(WORK TO BE COMPLETED)
Among the lines of this material, find those holding the word "width" and report how many there are, with nothing added.

(DATA EXTRACT)
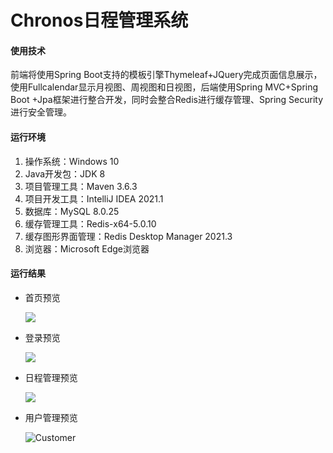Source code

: # Chronos日程管理系统

#### 使用技术

前端将使用Spring Boot支持的模板引擎Thymeleaf+JQuery完成页面信息展示，使用Fullcalendar显示月视图、周视图和日视图，后端使用Spring MVC+Spring Boot +Jpa框架进行整合开发，同时会整合Redis进行缓存管理、Spring Security进行安全管理。

#### 运行环境

1. 操作系统：Windows 10
2. Java开发包：JDK 8
3. 项目管理工具：Maven 3.6.3
4. 项目开发工具：IntelliJ IDEA 2021.1
5. 数据库：MySQL 8.0.25
6. 缓存管理工具：Redis-x64-5.0.10
7. 缓存图形界面管理：Redis Desktop Manager 2021.3
8. 浏览器：Microsoft Edge浏览器

#### 运行结果

- 首页预览

  ![](E:\Chronos\png\index.png)

- 登录预览

  ![](E:\Chronos\png\Login.png)

- 日程管理预览

  ![](E:\Chronos\png\Schedule.png)

- 用户管理预览

  ![Customer](E:\Chronos\png\Customer.png)

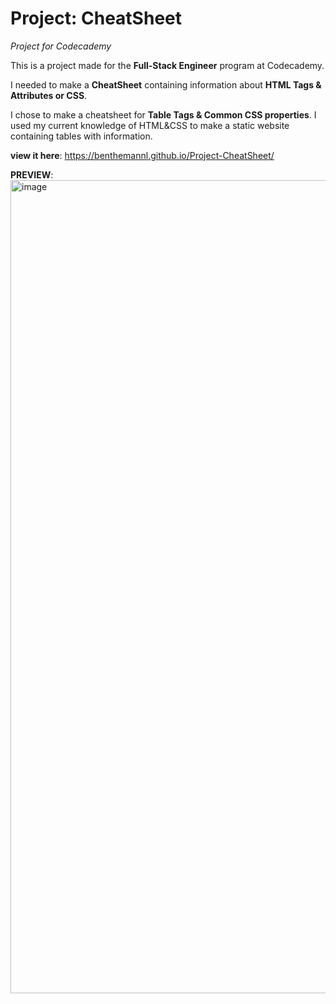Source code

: # Project: CheatSheet
<em>Project for Codecademy</em>

This is a project made for the <strong>Full-Stack Engineer</strong> program at Codecademy.

I needed to make a <strong>CheatSheet</strong> containing information about <strong>HTML Tags & Attributes or CSS</strong>.

I chose to make a cheatsheet for <strong>Table Tags & Common CSS properties</strong>.
I used my current knowledge of HTML&CSS to make a static website containing tables with information.

<strong>view it here</strong>: <a href="https://benthemannl.github.io/Project-CheatSheet/" target="_blank">https://benthemannl.github.io/Project-CheatSheet/</a>

<strong>PREVIEW</strong>: <img width="2541" height="1301" alt="image" src="https://github.com/user-attachments/assets/4d9fcabc-5dd5-4819-8ba8-992bc43a6665" />
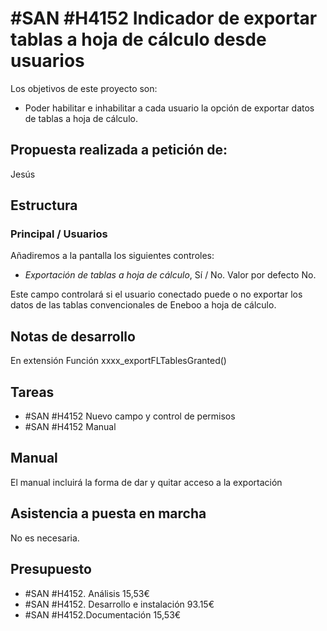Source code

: # #SAN #H4152 Indicador de exportar tablas a hoja de cálculo desde usuarios

Los objetivos de este proyecto son:
+ Poder habilitar e inhabilitar a cada usuario la opción de exportar datos de tablas a hoja de cálculo.

## Propuesta realizada a petición de:
Jesús

## Estructura

### Principal / Usuarios
Añadiremos a la pantalla los siguientes controles:
+ _Exportación de tablas a hoja de cálculo_, Sí / No. Valor por defecto No.

Este campo controlará si el usuario conectado puede o no exportar los datos de las tablas convencionales de Eneboo a hoja de cálculo.

## Notas de desarrollo
En extensión
Función xxxx_exportFLTablesGranted()

## Tareas
* #SAN #H4152 Nuevo campo y control de permisos
* #SAN #H4152 Manual

## Manual
El manual incluirá la forma de dar y quitar acceso a la exportación

## Asistencia a puesta en marcha
No es necesaria.

## Presupuesto
* #SAN #H4152. Análisis 15,53€
* #SAN #H4152. Desarrollo e instalación 93.15€
* #SAN #H4152.Documentación 15,53€
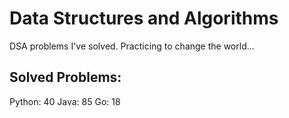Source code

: # Data Structures and Algorithms
DSA problems I've solved. Practicing to change the world...

## Solved Problems:
Python: 40
Java: 85
Go: 18

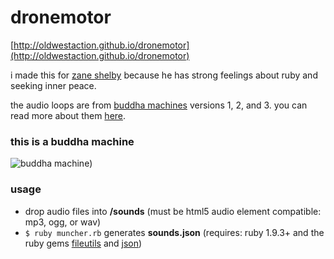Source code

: # dronemotor

[http://oldwestaction.github.io/dronemotor](http://oldwestaction.github.io/dronemotor)

i made this for [zane shelby](http://github.com/zane) because he has strong feelings about ruby and seeking inner peace.

the audio loops are from [buddha machines](http://en.wikipedia.org/wiki/FM3) versions 1, 2, and 3. you can read more about them [here](http://www.fm3buddhamachine.com).

### this is a buddha machine

![buddha machine)](http://www.codingcolor.com/wp-content/uploads/2009/09/buddhamachine-b.gif)

### usage

+ drop audio files into **/sounds** (must be html5 audio element compatible: mp3, ogg, or wav)
+ `$ ruby muncher.rb` generates **sounds.json** (requires: ruby 1.9.3+ and the ruby gems [fileutils](http://rubygems.org/gems/fileutils) and [json](http://rubygems.org/gems/json))
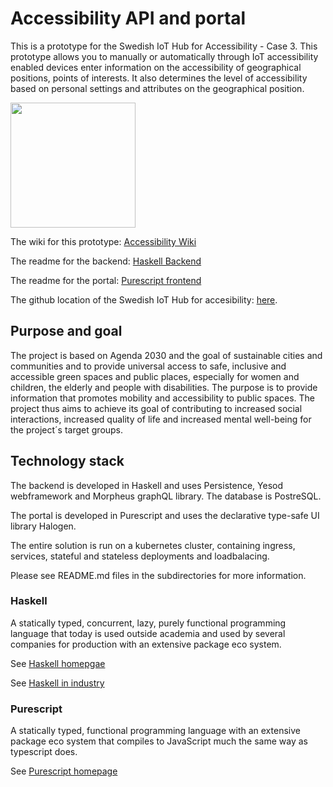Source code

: # Accessibility API and portal
This is a prototype for the Swedish IoT Hub for Accessibility - Case 3. This prototype allows you to manually or automatically through IoT accessibility enabled devices enter information on the accessibility of geographical positions, points of interests. It also determines the level of accessibility based on personal settings and attributes on the geographical position.

<img src="https://github.com/dnulnets/haccessibility/blob/master/doc/webapp.png" width="200" />

The wiki for this prototype: [Accessibility Wiki](https://github.com/dnulnets/haccessibility/wiki)

The readme for the backend: [Haskell Backend](https://github.com/dnulnets/haccessibility/blob/master/backend/README.md)

The readme for the portal: [Purescript frontend](https://github.com/dnulnets/haccessibility/blob/master/portal/README.md)

The github location of the Swedish IoT Hub for accesibility: [here](https://github.com/orgs/iot-for-tillgenglighet/dashboard).

## Purpose and goal
The project is based on Agenda 2030 and the goal of sustainable cities and communities and to provide universal access to safe, inclusive and accessible green spaces and public places, especially for women and children, the elderly and people with disabilities. The purpose is to provide information that promotes mobility and accessibility to public spaces. The project thus aims to achieve its goal of contributing to increased social interactions, increased quality of life and increased mental well-being for the project´s target groups.

## Technology stack
The backend is developed in Haskell and uses Persistence, Yesod webframework and Morpheus graphQL library. The database is PostreSQL.

The portal is developed in Purescript and uses the declarative type-safe UI library Halogen.

The entire solution is run on a kubernetes cluster, containing ingress, services, stateful and stateless deployments and loadbalacing.

Please see README.md files in the subdirectories for more information.

### Haskell
A statically typed, concurrent, lazy, purely functional programming language that today is used outside academia and used by several companies for production with an extensive package eco system.

See [Haskell homepgae](https://www.haskell.org/)

See [Haskell in industry](https://wiki.haskell.org/Haskell_in_industry)

### Purescript
A statically typed, functional programming language with an extensive package eco system that compiles to JavaScript much the same way as typescript does.

See [Purescript homepage](http://www.purescript.org/)
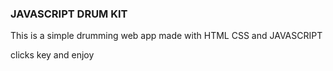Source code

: ### JAVASCRIPT DRUM KIT

This is a simple drumming web app made with HTML CSS and JAVASCRIPT

clicks key and enjoy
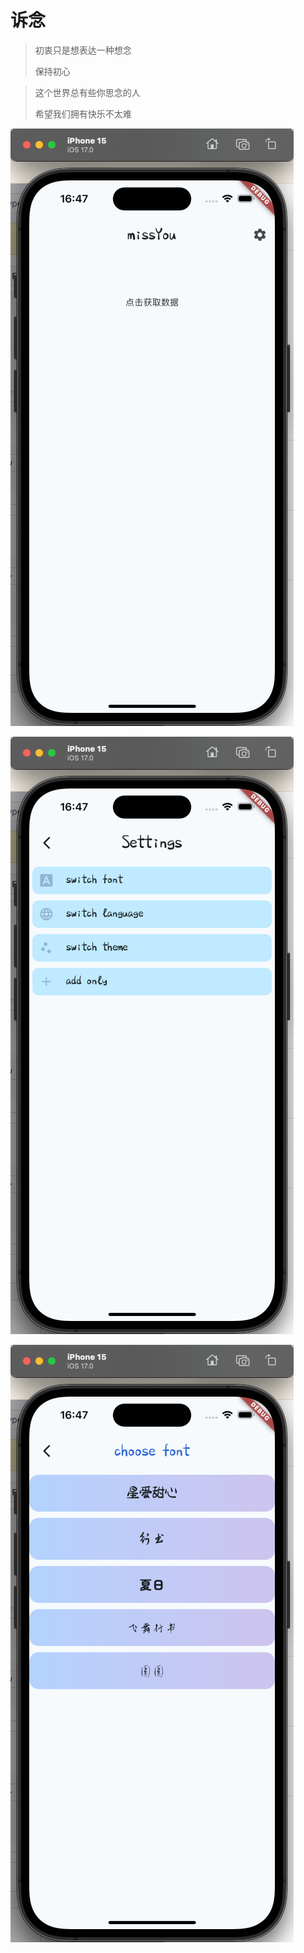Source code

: # 诉念

> 初衷只是想表达一种想念
> 
> 保持初心 

> 这个世界总有些你思念的人
> 
> 希望我们拥有快乐不太难


![img.png](img.png)



![img_1.png](img_1.png)

![img_2.png](img_2.png)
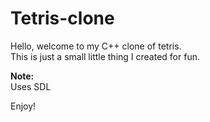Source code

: # Tetris-clone
Hello, welcome to my C++ clone of tetris.<br>
This is just a small little thing I created for fun.<br>

**Note:**<br>
Uses SDL

Enjoy!

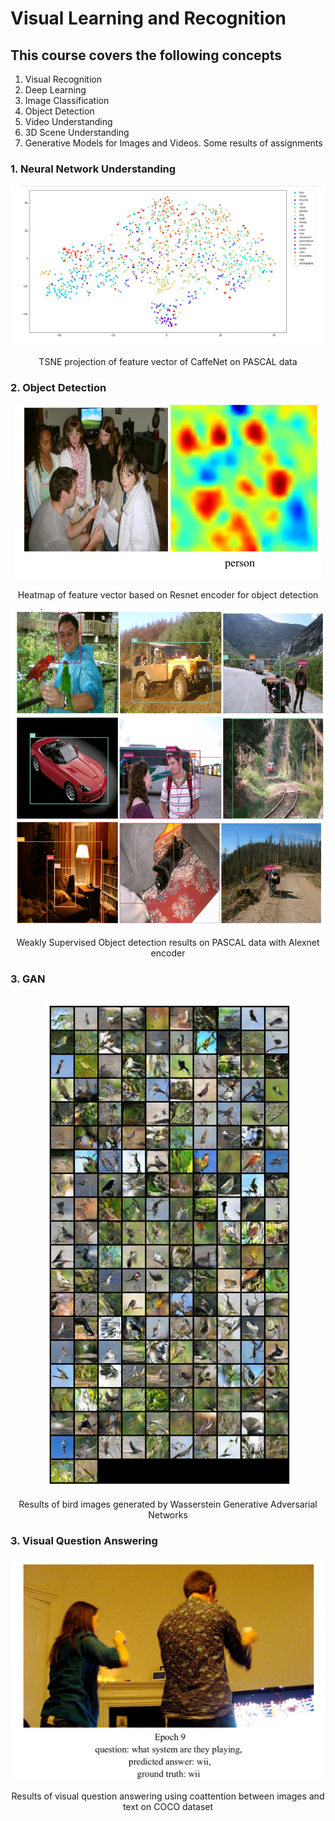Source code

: # Visual Learning and Recognition
## This course covers the following concepts
1. Visual Recognition 
2. Deep Learning
3. Image Classification
4. Object Detection
5. Video Understanding
5. 3D Scene Understanding
6. Generative Models for Images and Videos.
Some results of assignments

### 1. Neural Network Understanding
<p align = "center">
<img src = "./images/tsne.png">
</p>
<p align = "center">
 TSNE projection of feature vector of CaffeNet on PASCAL data
</p>

### 2. Object Detection
<p align = "center">
<img src = "./images/heatmap.png">
</p>
<p align = "center">
 Heatmap of feature vector based on Resnet encoder for object detection
</p>
<p align = "center">
<img src = "./images/bbox.png">
</p>
<p align = "center">
 Weakly Supervised Object detection results on PASCAL data with Alexnet encoder
</p>

### 3. GAN
<p align = "center">
<img src = "./images/wgan.png">
</p>
<p align = "center">
 Results of bird images generated by Wasserstein Generative Adversarial Networks
</p>

### 3. Visual Question Answering
<p align = "center">
<img src = "./images/wii.png">
</p>
<p align = "center">
 Results of visual question answering using coattention between images and text on COCO dataset
</p>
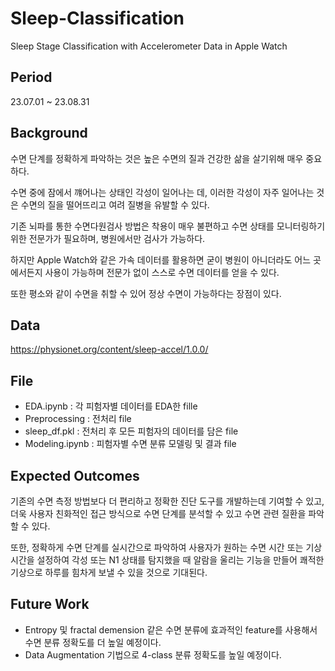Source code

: # Sleep-Classification
Sleep Stage Classification with Accelerometer Data in Apple Watch

## Period
23.07.01 ~ 23.08.31

## Background
수면 단계를 정확하게 파악하는 것은 높은 수면의 질과 건강한 삶을 살기위해 매우 중요하다.

수면 중에 잠에서 꺠어나는 상태인 각성이 일어나는 데, 이러한 각성이 자주 일어나는 것은 수면의 질을 떨어뜨리고 여려 질병을 유발할 수 있다.

기존 뇌파를 통한 수면다원검사 방법은 착용이 매우 불편하고 수면 상태를 모니터링하기 위한 전문가가 필요하며, 병원에서만 검사가 가능하다. 

하지만 Apple Watch와 같은 가속 데이터를 활용하면 굳이 병원이 아니더라도 어느 곳에서든지 사용이 가능하며 전문가 없이 스스로 수면 데이터를 얻을 수 있다. 

또한 평소와 같이 수면을 취할 수 있어 정상 수면이 가능하다는 장점이 있다.


## Data
https://physionet.org/content/sleep-accel/1.0.0/

## File
* EDA.ipynb : 각 피험자별 데이터를 EDA한 fille
* Preprocessing : 전처리 file
* sleep_df.pkl : 전처리 후 모든 피험자의 데이터를 담은 file
* Modeling.ipynb : 피험자별 수면 분류 모델링 및 결과 file

## Expected Outcomes
기존의 수면 측정 방법보다 더 편리하고 정확한 진단 도구를 개발하는데 기여할 수 있고, 더욱 사용자 친화적인 접근 방식으로 수면 단계를 분석할 수 있고 수면 관련 질환을 파악할 수 있다.

또한, 정확하게 수면 단계를 실시간으로 파악하여 사용자가 원하는 수면 시간 또는 기상 시간을 설정하여 각성 또는 N1 상태를 탐지했을 때 알람을 울리는 기능을 만들어 쾌적한 기상으로 하루를 힘차게 보낼 수 있을 것으로 기대된다.

## Future Work
* Entropy 및 fractal demension 같은 수면 분류에 효과적인 feature를 사용해서 수면 분류 정확도를 더 높일 예정이다.
* Data Augmentation 기법으로 4-class 분류 정확도를 높일 예정이다.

(WORKED SOLUTION)
2